> **Task directions**
Reproduce word for word, from the entries below, the line with "#### Optimize Clusters", the line with "- What is the best", and every line between them, and nothing more.

> **Records for this exercise**
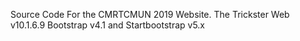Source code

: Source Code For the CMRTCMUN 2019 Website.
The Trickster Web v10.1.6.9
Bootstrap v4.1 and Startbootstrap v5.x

---

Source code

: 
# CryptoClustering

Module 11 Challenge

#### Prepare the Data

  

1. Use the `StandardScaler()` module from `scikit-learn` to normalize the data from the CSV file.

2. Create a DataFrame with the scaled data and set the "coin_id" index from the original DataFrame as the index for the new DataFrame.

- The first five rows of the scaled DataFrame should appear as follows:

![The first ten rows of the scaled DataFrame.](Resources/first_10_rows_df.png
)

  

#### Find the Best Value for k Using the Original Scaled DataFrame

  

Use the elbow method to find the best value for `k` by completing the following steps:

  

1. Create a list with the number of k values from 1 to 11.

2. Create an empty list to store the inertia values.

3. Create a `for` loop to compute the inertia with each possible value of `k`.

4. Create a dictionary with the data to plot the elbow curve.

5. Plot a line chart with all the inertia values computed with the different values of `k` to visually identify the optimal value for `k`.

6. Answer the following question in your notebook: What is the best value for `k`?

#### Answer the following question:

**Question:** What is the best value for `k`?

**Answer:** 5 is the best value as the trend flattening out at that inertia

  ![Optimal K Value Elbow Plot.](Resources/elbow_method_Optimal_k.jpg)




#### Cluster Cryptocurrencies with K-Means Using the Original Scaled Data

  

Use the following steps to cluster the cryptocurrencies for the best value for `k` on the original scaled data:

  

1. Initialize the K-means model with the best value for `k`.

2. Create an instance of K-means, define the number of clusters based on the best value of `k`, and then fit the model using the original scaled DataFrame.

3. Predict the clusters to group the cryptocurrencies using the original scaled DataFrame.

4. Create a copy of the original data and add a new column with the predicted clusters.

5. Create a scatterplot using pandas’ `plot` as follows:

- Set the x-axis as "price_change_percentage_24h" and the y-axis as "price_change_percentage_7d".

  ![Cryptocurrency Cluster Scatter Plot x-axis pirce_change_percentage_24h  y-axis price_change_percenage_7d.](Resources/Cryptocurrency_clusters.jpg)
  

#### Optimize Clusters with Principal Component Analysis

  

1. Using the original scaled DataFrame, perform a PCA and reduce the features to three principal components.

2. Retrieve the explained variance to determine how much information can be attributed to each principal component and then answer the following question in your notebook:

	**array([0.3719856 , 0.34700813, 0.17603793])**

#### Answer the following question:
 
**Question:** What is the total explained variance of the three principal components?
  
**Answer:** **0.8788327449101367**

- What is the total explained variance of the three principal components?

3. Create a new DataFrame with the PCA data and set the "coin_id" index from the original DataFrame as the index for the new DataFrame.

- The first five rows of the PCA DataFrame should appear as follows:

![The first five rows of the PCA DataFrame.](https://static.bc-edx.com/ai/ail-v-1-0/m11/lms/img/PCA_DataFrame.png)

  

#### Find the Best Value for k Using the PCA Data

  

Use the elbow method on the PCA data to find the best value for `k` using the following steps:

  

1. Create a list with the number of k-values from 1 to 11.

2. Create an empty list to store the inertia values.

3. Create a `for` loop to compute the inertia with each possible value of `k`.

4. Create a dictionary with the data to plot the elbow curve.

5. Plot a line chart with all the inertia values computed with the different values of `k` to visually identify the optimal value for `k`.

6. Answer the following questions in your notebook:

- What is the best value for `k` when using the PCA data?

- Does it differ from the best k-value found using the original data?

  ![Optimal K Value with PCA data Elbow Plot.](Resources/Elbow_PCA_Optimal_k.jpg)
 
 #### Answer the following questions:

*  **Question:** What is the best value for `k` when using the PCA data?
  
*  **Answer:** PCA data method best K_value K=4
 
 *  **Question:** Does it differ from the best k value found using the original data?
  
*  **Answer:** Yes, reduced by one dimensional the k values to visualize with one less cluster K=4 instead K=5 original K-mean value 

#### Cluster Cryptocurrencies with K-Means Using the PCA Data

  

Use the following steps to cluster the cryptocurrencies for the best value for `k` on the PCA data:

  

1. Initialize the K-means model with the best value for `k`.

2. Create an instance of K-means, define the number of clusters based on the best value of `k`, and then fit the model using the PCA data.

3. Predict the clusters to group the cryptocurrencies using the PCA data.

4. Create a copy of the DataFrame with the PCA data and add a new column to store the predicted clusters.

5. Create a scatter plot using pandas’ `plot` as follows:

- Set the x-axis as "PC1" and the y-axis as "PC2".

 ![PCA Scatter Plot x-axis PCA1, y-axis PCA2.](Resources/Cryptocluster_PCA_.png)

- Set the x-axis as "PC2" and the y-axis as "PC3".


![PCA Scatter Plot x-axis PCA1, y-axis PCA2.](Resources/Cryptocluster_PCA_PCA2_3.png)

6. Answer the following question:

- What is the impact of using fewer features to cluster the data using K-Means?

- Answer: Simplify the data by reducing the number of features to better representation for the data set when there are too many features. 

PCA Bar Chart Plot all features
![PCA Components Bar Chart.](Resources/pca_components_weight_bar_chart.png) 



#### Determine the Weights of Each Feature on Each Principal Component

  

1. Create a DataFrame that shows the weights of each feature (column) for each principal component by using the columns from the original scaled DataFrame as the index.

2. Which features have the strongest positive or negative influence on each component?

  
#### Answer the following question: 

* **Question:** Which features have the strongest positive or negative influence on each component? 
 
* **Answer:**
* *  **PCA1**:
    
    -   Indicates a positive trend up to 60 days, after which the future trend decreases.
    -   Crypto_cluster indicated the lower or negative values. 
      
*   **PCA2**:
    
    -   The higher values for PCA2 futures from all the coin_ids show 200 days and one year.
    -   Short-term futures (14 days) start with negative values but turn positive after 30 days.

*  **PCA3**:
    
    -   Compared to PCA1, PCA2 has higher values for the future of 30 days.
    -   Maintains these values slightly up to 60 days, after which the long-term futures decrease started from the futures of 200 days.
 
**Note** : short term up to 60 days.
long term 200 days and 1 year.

...

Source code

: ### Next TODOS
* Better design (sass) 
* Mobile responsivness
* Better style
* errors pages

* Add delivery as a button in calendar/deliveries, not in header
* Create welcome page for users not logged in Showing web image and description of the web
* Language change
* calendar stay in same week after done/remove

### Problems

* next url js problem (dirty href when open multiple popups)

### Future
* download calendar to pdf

> **Solution to this problem**
#### Optimize Clusters with Principal Component Analysis

  

1. Using the original scaled DataFrame, perform a PCA and reduce the features to three principal components.

2. Retrieve the explained variance to determine how much information can be attributed to each principal component and then answer the following question in your notebook:

	**array([0.3719856 , 0.34700813, 0.17603793])**

#### Answer the following question:
 
**Question:** What is the total explained variance of the three principal components?
  
**Answer:** **0.8788327449101367**

- What is the total explained variance of the three principal components?

3. Create a new DataFrame with the PCA data and set the "coin_id" index from the original DataFrame as the index for the new DataFrame.

- The first five rows of the PCA DataFrame should appear as follows:

![The first five rows of the PCA DataFrame.](https://static.bc-edx.com/ai/ail-v-1-0/m11/lms/img/PCA_DataFrame.png)

  

#### Find the Best Value for k Using the PCA Data

  

Use the elbow method on the PCA data to find the best value for `k` using the following steps:

  

1. Create a list with the number of k-values from 1 to 11.

2. Create an empty list to store the inertia values.

3. Create a `for` loop to compute the inertia with each possible value of `k`.

4. Create a dictionary with the data to plot the elbow curve.

5. Plot a line chart with all the inertia values computed with the different values of `k` to visually identify the optimal value for `k`.

6. Answer the following questions in your notebook:

- What is the best value for `k` when using the PCA data?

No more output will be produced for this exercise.